#### Task requirements:
Set down the entries once more exactly as they were written.

#### Input data:

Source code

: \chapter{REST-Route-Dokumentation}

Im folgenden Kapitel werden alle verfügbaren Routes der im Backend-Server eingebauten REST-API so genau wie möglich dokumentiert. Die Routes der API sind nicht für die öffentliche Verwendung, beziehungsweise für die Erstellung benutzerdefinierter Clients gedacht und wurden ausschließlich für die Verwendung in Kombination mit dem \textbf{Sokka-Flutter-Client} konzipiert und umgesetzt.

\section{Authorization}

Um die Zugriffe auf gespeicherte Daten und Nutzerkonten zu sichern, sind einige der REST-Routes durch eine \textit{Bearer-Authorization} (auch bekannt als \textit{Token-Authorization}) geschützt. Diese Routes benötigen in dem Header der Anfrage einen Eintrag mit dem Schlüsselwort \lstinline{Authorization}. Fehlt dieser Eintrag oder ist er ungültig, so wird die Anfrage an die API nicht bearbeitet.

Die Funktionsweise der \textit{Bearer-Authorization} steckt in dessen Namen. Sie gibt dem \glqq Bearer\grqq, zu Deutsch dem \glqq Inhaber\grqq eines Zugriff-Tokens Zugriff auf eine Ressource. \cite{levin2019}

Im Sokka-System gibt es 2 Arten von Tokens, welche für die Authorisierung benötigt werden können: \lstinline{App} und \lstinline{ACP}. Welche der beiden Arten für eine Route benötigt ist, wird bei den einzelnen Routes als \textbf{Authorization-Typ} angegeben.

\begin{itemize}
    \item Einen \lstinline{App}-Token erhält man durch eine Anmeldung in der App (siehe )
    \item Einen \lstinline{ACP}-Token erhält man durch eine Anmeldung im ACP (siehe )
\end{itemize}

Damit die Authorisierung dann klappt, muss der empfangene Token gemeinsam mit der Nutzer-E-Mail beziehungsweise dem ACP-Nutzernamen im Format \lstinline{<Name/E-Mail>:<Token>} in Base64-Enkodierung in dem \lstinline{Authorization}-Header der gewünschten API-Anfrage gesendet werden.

#### Exercise answer:
Source code

: \chapter{REST-Route-Dokumentation}

Im folgenden Kapitel werden alle verfügbaren Routes der im Backend-Server eingebauten REST-API so genau wie möglich dokumentiert. Die Routes der API sind nicht für die öffentliche Verwendung, beziehungsweise für die Erstellung benutzerdefinierter Clients gedacht und wurden ausschließlich für die Verwendung in Kombination mit dem \textbf{Sokka-Flutter-Client} konzipiert und umgesetzt.

\section{Authorization}

Um die Zugriffe auf gespeicherte Daten und Nutzerkonten zu sichern, sind einige der REST-Routes durch eine \textit{Bearer-Authorization} (auch bekannt als \textit{Token-Authorization}) geschützt. Diese Routes benötigen in dem Header der Anfrage einen Eintrag mit dem Schlüsselwort \lstinline{Authorization}. Fehlt dieser Eintrag oder ist er ungültig, so wird die Anfrage an die API nicht bearbeitet.

Die Funktionsweise der \textit{Bearer-Authorization} steckt in dessen Namen. Sie gibt dem \glqq Bearer\grqq, zu Deutsch dem \glqq Inhaber\grqq eines Zugriff-Tokens Zugriff auf eine Ressource. \cite{levin2019}

Im Sokka-System gibt es 2 Arten von Tokens, welche für die Authorisierung benötigt werden können: \lstinline{App} und \lstinline{ACP}. Welche der beiden Arten für eine Route benötigt ist, wird bei den einzelnen Routes als \textbf{Authorization-Typ} angegeben.

\begin{itemize}
    \item Einen \lstinline{App}-Token erhält man durch eine Anmeldung in der App (siehe )
    \item Einen \lstinline{ACP}-Token erhält man durch eine Anmeldung im ACP (siehe )
\end{itemize}

Damit die Authorisierung dann klappt, muss der empfangene Token gemeinsam mit der Nutzer-E-Mail beziehungsweise dem ACP-Nutzernamen im Format \lstinline{<Name/E-Mail>:<Token>} in Base64-Enkodierung in dem \lstinline{Authorization}-Header der gewünschten API-Anfrage gesendet werden.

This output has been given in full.